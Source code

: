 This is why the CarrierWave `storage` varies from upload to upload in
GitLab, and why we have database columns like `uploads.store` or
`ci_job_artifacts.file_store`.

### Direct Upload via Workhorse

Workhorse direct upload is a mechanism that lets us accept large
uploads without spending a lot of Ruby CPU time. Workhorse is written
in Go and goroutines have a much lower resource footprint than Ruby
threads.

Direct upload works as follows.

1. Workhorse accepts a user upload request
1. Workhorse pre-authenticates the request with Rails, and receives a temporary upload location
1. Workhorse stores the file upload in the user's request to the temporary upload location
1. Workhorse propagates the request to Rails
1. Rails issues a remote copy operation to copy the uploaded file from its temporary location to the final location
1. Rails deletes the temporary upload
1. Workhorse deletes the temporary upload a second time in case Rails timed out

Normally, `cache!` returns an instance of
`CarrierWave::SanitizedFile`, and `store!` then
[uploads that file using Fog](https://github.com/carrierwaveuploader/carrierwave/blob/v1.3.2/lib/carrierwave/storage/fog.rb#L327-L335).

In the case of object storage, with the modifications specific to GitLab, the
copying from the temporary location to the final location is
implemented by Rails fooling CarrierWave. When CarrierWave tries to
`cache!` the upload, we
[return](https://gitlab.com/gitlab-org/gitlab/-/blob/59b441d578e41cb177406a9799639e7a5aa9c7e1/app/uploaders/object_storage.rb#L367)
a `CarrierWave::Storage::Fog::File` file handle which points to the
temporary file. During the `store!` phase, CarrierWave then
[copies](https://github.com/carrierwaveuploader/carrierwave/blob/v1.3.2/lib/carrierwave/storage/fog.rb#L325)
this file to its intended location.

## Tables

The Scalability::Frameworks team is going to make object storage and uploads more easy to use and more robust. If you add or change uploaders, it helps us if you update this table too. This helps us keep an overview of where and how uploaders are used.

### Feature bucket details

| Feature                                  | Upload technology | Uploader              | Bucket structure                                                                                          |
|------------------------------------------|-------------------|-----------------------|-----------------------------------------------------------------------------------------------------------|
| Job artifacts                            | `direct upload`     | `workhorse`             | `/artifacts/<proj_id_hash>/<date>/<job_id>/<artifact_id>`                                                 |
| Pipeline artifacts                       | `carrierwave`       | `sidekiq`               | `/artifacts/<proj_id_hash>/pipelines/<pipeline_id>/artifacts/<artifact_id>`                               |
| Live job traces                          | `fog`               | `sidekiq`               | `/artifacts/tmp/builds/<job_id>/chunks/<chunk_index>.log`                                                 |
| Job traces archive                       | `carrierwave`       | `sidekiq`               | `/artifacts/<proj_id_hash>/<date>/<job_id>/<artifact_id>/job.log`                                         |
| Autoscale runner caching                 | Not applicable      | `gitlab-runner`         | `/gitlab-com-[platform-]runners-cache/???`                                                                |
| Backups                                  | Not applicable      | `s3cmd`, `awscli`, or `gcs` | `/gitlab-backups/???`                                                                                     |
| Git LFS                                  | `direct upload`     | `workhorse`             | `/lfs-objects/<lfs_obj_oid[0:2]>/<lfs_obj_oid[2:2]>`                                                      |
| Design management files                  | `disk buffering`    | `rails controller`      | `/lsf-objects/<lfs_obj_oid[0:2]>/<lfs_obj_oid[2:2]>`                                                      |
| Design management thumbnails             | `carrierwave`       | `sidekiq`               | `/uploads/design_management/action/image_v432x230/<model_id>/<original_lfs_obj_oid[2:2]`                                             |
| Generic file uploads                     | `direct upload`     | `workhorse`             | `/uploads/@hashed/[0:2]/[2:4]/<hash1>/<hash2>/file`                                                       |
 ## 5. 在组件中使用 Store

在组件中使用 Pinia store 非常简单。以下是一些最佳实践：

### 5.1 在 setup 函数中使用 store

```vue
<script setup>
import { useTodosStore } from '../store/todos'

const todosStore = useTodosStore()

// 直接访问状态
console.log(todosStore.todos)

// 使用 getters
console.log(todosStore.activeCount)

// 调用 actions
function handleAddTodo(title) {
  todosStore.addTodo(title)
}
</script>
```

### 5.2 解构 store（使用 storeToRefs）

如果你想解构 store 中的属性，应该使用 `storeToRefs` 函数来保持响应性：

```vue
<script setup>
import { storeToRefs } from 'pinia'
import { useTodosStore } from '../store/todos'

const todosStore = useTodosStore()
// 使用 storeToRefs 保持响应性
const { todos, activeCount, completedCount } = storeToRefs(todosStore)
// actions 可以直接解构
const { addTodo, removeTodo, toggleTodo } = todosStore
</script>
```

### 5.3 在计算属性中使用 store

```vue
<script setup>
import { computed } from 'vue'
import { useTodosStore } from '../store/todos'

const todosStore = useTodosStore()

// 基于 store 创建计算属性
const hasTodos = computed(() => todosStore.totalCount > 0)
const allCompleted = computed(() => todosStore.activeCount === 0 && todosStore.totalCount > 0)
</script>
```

....................

▸ **Work order**: Return a word-for-word copy of the lines above from the one holding "1. Rails deletes the temporary upload" through the one holding "Upload technology |", with both of them included and nothing besides.

▸ **Answer box**:
1. Rails deletes the temporary upload
1. Workhorse deletes the temporary upload a second time in case Rails timed out

Normally, `cache!` returns an instance of
`CarrierWave::SanitizedFile`, and `store!` then
[uploads that file using Fog](https://github.com/carrierwaveuploader/carrierwave/blob/v1.3.2/lib/carrierwave/storage/fog.rb#L327-L335).

In the case of object storage, with the modifications specific to GitLab, the
copying from the temporary location to the final location is
implemented by Rails fooling CarrierWave. When CarrierWave tries to
`cache!` the upload, we
[return](https://gitlab.com/gitlab-org/gitlab/-/blob/59b441d578e41cb177406a9799639e7a5aa9c7e1/app/uploaders/object_storage.rb#L367)
a `CarrierWave::Storage::Fog::File` file handle which points to the
temporary file. During the `store!` phase, CarrierWave then
[copies](https://github.com/carrierwaveuploader/carrierwave/blob/v1.3.2/lib/carrierwave/storage/fog.rb#L325)
this file to its intended location.

## Tables

The Scalability::Frameworks team is going to make object storage and uploads more easy to use and more robust. If you add or change uploaders, it helps us if you update this table too. This helps us keep an overview of where and how uploaders are used.

### Feature bucket details

| Feature                                  | Upload technology | Uploader              | Bucket structure                                                                                          |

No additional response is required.